Corpus empírico e pleito eleitoral de cada país analisado1

País Ano do pleito

Número de spots analisados

Brasil 2010 62 (1º e 2º turnos)

Argentina 2011 32 (turno único)

Chile 2013 68 (1º e 2º turnos)

Fonte: Elaborada pelas autoras.

Uma vez introduzidos os dados de análise e a forma como serão examinados,

partimos para as reflexões teóricas que norteiam o artigo.

Gênero e campanhas eleitorais: perspectivas teóricas

Ao tratar das relações entre as dimensões de gênero e as campanhas eleitorais,

na mesma direção de Matos e Pinheiro (2012, p. 56), entendemos "gênero" como "um

campo estruturado e estruturante, uma construção social e política que determina

relações entre os homens e as mulheres". As relações de gênero podem ser

tradicionalizadas, ou seja, assimétricas, verticalizadas e hierárquicas, em que o homem

domina e a mulher é subalternizada, ou, ainda, podem ser destradicionalizadas, em que

predominam relações mais horizontalizadas, simétricas, democráticas e igualitárias entre

os gêneros.

Os estereótipos ou estigmas relacionados à figura feminina são manifestações do

tradicionalismo de gênero, relacionando-se a um conjunto muito arraigado de crenças

sobre os atributos pessoais "mais adequados" social, política e culturalmente a homens e

mulheres, sejam essas crenças individuais ou compartilhadas. Geralmente, os

estereótipos e estigmas são fortemente associados a relações vividas, experimentadas de

um modo historicamente tradicional. Os estereótipos oriundos do tradicionalismo de

gênero se manifestam a partir de um modelo binário com a polarização entre a mulher –

cuidadora, dona de casa, afetiva, subjetiva e também social e culturalmente responsável

pelos filhos e pela união da família – e o homem – provedor, chefe da casa,

financeiramente responsável pela família (Matos e Pinheiro, 2012, p. 57-58).

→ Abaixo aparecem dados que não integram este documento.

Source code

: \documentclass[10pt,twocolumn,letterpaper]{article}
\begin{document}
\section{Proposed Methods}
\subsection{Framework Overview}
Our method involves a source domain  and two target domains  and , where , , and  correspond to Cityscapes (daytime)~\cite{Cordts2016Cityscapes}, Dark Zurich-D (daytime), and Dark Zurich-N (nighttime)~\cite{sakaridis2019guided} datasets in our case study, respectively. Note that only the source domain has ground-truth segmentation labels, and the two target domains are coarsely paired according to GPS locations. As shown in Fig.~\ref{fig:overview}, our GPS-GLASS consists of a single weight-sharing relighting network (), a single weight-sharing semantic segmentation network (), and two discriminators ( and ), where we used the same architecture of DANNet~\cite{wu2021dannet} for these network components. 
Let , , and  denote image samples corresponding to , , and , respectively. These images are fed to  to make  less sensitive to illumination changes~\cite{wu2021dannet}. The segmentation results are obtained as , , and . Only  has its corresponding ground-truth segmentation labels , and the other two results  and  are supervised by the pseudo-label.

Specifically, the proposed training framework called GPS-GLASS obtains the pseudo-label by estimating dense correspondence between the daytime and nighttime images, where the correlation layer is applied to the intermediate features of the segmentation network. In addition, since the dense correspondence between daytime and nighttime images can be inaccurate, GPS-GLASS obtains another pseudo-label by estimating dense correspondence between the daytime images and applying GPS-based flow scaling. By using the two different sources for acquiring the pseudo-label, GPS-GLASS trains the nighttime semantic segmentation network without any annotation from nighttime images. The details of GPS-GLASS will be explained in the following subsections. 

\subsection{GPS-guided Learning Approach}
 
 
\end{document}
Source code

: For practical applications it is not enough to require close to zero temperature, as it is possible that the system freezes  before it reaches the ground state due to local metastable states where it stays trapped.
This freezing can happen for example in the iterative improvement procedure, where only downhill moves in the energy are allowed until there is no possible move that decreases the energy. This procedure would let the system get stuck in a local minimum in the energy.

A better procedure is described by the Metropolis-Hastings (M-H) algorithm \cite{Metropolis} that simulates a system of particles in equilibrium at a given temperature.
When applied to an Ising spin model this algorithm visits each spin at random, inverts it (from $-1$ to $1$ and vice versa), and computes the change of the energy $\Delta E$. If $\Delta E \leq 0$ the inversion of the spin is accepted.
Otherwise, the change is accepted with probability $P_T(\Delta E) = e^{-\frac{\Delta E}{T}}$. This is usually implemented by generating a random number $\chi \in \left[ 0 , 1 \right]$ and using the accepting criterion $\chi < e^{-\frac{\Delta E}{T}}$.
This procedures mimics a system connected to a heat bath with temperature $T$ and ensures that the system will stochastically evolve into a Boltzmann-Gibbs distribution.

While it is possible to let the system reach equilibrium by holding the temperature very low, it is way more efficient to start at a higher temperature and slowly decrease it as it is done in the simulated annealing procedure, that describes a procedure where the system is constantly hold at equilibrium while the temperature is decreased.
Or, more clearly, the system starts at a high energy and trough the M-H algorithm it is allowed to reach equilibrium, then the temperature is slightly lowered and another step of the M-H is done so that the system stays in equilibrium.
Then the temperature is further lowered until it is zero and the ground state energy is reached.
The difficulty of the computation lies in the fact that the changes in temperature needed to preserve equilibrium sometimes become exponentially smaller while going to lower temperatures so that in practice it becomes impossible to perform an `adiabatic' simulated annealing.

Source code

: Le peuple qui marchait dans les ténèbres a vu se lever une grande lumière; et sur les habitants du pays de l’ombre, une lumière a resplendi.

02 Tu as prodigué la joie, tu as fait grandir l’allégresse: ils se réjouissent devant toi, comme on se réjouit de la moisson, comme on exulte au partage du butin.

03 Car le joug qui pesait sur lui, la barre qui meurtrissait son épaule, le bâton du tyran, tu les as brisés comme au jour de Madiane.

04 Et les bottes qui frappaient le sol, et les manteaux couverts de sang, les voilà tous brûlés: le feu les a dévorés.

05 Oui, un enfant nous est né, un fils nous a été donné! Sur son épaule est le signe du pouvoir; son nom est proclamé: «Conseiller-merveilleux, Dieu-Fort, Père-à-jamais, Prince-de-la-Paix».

No atinente à representação política, embora a presença de mulheres em cargos

de liderança tenha aumentado, é fato que essa participação é altamente desproporcional

em relação à representação masculina. Pesquisa realizada pela ONU Mujeres2 constatou

que a média mundial de presença feminina nos parlamentos é de 20,9%. Em junho de

2013, apenas 8 eram chefes de Estado e 14 de governo em todo o mundo. Já os dados

da Inter-Parliamentary Union (IPU) de 2015 demonstram que a América é o continente

1 Agradecemos o apoio da bolsista Alicia Portillo – UAM/Guajimalpa – no processo de coleta do corpus de análise. Agradecemos, ainda, aos pareceristas anônimos, que ofereceram contribuições valiosas para o aperfeiçoamento deste estudo. 2 Disponível em <http://www.unwomen.org/es>. Acesso em: 5 jan. 2014.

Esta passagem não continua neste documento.